## EXERCISE REQUIREMENTS
The records below need to be copied in full. Match them exactly.

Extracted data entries
[Start of section]

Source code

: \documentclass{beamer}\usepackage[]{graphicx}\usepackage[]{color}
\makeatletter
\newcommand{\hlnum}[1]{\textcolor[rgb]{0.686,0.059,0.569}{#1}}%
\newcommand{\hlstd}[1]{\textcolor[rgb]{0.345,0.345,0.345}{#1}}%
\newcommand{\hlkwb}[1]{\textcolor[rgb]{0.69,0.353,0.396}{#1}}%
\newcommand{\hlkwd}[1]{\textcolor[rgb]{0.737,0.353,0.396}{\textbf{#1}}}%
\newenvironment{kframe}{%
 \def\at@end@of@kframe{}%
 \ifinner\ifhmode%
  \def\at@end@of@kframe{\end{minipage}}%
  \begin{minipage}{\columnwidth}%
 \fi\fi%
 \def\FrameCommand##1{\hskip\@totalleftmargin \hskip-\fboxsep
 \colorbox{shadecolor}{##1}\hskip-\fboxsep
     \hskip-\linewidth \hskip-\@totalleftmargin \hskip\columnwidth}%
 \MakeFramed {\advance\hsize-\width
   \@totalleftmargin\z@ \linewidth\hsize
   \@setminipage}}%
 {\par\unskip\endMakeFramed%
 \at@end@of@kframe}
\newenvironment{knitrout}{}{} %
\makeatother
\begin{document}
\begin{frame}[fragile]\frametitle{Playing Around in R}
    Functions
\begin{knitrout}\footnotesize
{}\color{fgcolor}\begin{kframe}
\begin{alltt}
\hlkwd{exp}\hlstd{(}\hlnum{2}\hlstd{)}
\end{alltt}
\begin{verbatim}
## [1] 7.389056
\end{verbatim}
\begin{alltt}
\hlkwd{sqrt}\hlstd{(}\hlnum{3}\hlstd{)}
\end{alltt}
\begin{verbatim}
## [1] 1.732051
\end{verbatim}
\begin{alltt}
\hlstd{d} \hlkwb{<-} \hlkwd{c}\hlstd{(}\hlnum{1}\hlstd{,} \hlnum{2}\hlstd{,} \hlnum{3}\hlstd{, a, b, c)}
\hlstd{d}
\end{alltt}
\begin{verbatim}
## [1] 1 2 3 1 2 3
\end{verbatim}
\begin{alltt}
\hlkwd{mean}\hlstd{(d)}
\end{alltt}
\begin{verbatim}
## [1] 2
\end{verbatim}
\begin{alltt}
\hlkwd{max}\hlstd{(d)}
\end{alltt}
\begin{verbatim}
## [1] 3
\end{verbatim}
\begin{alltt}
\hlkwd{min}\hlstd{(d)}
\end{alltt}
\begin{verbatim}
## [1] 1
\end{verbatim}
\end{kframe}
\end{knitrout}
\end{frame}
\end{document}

[End of section]

## REPLY
Source code

: \documentclass{beamer}\usepackage[]{graphicx}\usepackage[]{color}
\makeatletter
\newcommand{\hlnum}[1]{\textcolor[rgb]{0.686,0.059,0.569}{#1}}%
\newcommand{\hlstd}[1]{\textcolor[rgb]{0.345,0.345,0.345}{#1}}%
\newcommand{\hlkwb}[1]{\textcolor[rgb]{0.69,0.353,0.396}{#1}}%
\newcommand{\hlkwd}[1]{\textcolor[rgb]{0.737,0.353,0.396}{\textbf{#1}}}%
\newenvironment{kframe}{%
 \def\at@end@of@kframe{}%
 \ifinner\ifhmode%
  \def\at@end@of@kframe{\end{minipage}}%
  \begin{minipage}{\columnwidth}%
 \fi\fi%
 \def\FrameCommand##1{\hskip\@totalleftmargin \hskip-\fboxsep
 \colorbox{shadecolor}{##1}\hskip-\fboxsep
     \hskip-\linewidth \hskip-\@totalleftmargin \hskip\columnwidth}%
 \MakeFramed {\advance\hsize-\width
   \@totalleftmargin\z@ \linewidth\hsize
   \@setminipage}}%
 {\par\unskip\endMakeFramed%
 \at@end@of@kframe}
\newenvironment{knitrout}{}{} %
\makeatother
\begin{document}
\begin{frame}[fragile]\frametitle{Playing Around in R}
    Functions
\begin{knitrout}\footnotesize
{}\color{fgcolor}\begin{kframe}
\begin{alltt}
\hlkwd{exp}\hlstd{(}\hlnum{2}\hlstd{)}
\end{alltt}
\begin{verbatim}
## [1] 7.389056
\end{verbatim}
\begin{alltt}
\hlkwd{sqrt}\hlstd{(}\hlnum{3}\hlstd{)}
\end{alltt}
\begin{verbatim}
## [1] 1.732051
\end{verbatim}
\begin{alltt}
\hlstd{d} \hlkwb{<-} \hlkwd{c}\hlstd{(}\hlnum{1}\hlstd{,} \hlnum{2}\hlstd{,} \hlnum{3}\hlstd{, a, b, c)}
\hlstd{d}
\end{alltt}
\begin{verbatim}
## [1] 1 2 3 1 2 3
\end{verbatim}
\begin{alltt}
\hlkwd{mean}\hlstd{(d)}
\end{alltt}
\begin{verbatim}
## [1] 2
\end{verbatim}
\begin{alltt}
\hlkwd{max}\hlstd{(d)}
\end{alltt}
\begin{verbatim}
## [1] 3
\end{verbatim}
\begin{alltt}
\hlkwd{min}\hlstd{(d)}
\end{alltt}
\begin{verbatim}
## [1] 1
\end{verbatim}
\end{kframe}
\end{knitrout}
\end{frame}
\end{document}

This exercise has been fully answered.